> [Exercise]:
Write out, word for word, only the lines from the one containing "This cookbook provides no recipes." through the final line of the data.

(Collected data entries)
━━━━━━━━━━━━━━━━

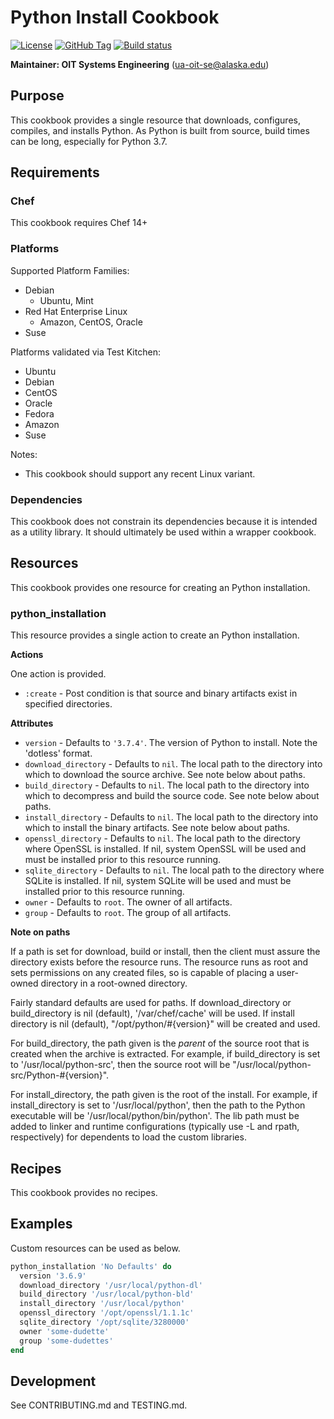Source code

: # Python Install Cookbook

[![License](https://img.shields.io/github/license/ualaska-it/python_install.svg)](https://github.com/ualaska-it/python_install)
[![GitHub Tag](https://img.shields.io/github/tag/ualaska-it/python_install.svg)](https://github.com/ualaska-it/python_install)
[![Build status](https://ci.appveyor.com/api/projects/status/l9gqxuw0yhlysnsi/branch/master?svg=true)](https://ci.appveyor.com/project/UAlaska/python-install/branch/master)

__Maintainer: OIT Systems Engineering__ (<ua-oit-se@alaska.edu>)

## Purpose

This cookbook provides a single resource that downloads, configures, compiles, and installs Python.
As Python is built from source, build times can be long, especially for Python 3.7.

## Requirements

### Chef

This cookbook requires Chef 14+

### Platforms

Supported Platform Families:

* Debian
  * Ubuntu, Mint
* Red Hat Enterprise Linux
  * Amazon, CentOS, Oracle
* Suse

Platforms validated via Test Kitchen:

* Ubuntu
* Debian
* CentOS
* Oracle
* Fedora
* Amazon
* Suse

Notes:

* This cookbook should support any recent Linux variant.

### Dependencies

This cookbook does not constrain its dependencies because it is intended as a utility library.
It should ultimately be used within a wrapper cookbook.

## Resources

This cookbook provides one resource for creating an Python installation.

### python_installation

This resource provides a single action to create an Python installation.

__Actions__

One action is provided.

* `:create` - Post condition is that source and binary artifacts exist in specified directories.

__Attributes__

* `version` - Defaults to `'3.7.4'`.
The version of Python to install.
Note the 'dotless' format.
* `download_directory` - Defaults to `nil`.
The local path to the directory into which to download the source archive.
See note below about paths.
* `build_directory` - Defaults to `nil`.
The local path to the directory into which to decompress and build the source code.
See note below about paths.
* `install_directory` - Defaults to `nil`.
The local path to the directory into which to install the binary artifacts.
See note below about paths.
* `openssl_directory` - Defaults to `nil`.
The local path to the directory where OpenSSL is installed.
If nil, system OpenSSL will be used and must be installed prior to this resource running.
* `sqlite_directory` - Defaults to `nil`.
The local path to the directory where SQLite is installed.
If nil, system SQLite will be used and must be installed prior to this resource running.
* `owner` - Defaults to `root`.
The owner of all artifacts.
* `group` - Defaults to `root`.
The group of all artifacts.

__Note on paths__

If a path is set for download, build or install, then the client must assure the directory exists before the resource runs.
The resource runs as root and sets permissions on any created files, so is capable of placing a user-owned directory in a root-owned directory.

Fairly standard defaults are used for paths.
If download_directory or build_directory is nil (default), '/var/chef/cache' will be used.
If install directory is nil (default), "/opt/python/#{version}" will be created and used.

For build_directory, the path given is the _parent_ of the source root that is created when the archive is extracted.
For example, if build_directory is set to '/usr/local/python-src', then the source root will be "/usr/local/python-src/Python-#{version}".

For install_directory, the path given is the root of the install.
For example, if install_directory is set to '/usr/local/python', then the path to the Python executable will be '/usr/local/python/bin/python'.
The lib path must be added to linker and runtime configurations (typically use -L and rpath, respectively) for dependents to load the custom libraries.

## Recipes

This cookbook provides no recipes.

## Examples

Custom resources can be used as below.

```ruby
python_installation 'No Defaults' do
  version '3.6.9'
  download_directory '/usr/local/python-dl'
  build_directory '/usr/local/python-bld'
  install_directory '/usr/local/python'
  openssl_directory '/opt/openssl/1.1.1c'
  sqlite_directory '/opt/sqlite/3280000'
  owner 'some-dudette'
  group 'some-dudettes'
end
```

## Development

See CONTRIBUTING.md and TESTING.md.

━━━━━━━━━━━━━━━━

> [Exercise result]:
This cookbook provides no recipes.

## Examples

Custom resources can be used as below.

```ruby
python_installation 'No Defaults' do
  version '3.6.9'
  download_directory '/usr/local/python-dl'
  build_directory '/usr/local/python-bld'
  install_directory '/usr/local/python'
  openssl_directory '/opt/openssl/1.1.1c'
  sqlite_directory '/opt/sqlite/3280000'
  owner 'some-dudette'
  group 'some-dudettes'
end
```

## Development

See CONTRIBUTING.md and TESTING.md.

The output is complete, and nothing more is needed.